[What is needed] Retype every line from the start of the data down to and including the line with "für Iterationen über". Skip the pictures.

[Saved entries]
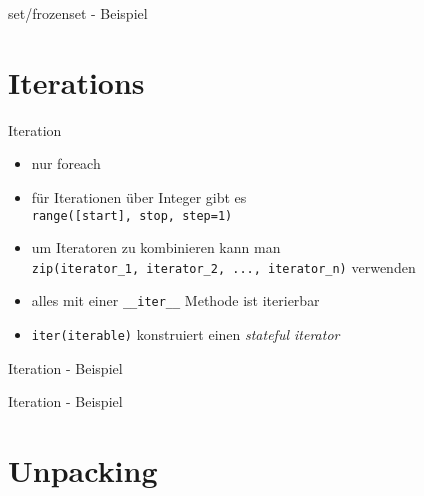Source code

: \begin{frame}{set/frozenset - Beispiel}
	
\end{frame}


\section{Iterations}

\begin{frame}{Iteration}
	\begin{itemize}
		\item nur foreach
		\item für Iterationen über Integer gibt es \\ \hspace{0.5cm} \texttt{range([start], stop, step=1)}
		\item um Iteratoren zu kombinieren kann man \\ \hspace{0.5cm} \texttt{zip(iterator\_1, iterator\_2, ..., iterator\_n)} verwenden
		\item alles mit einer \alert{\texttt{\_\_iter\_\_}} Methode ist iterierbar
		\item \texttt{iter(iterable)} konstruiert einen \textit{stateful iterator}
	\end{itemize}
\end{frame}

\begin{frame}{Iteration - Beispiel}
	
\end{frame}

\begin{frame}{Iteration - Beispiel}
	
\end{frame}


\section{Unpacking}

[Written solution]
Source code

: \begin{frame}{set/frozenset - Beispiel}
	
\end{frame}


\section{Iterations}

\begin{frame}{Iteration}
	\begin{itemize}
		\item nur foreach
		\item für Iterationen über Integer gibt es \\ \hspace{0.5cm} \texttt{range([start], stop, step=1)}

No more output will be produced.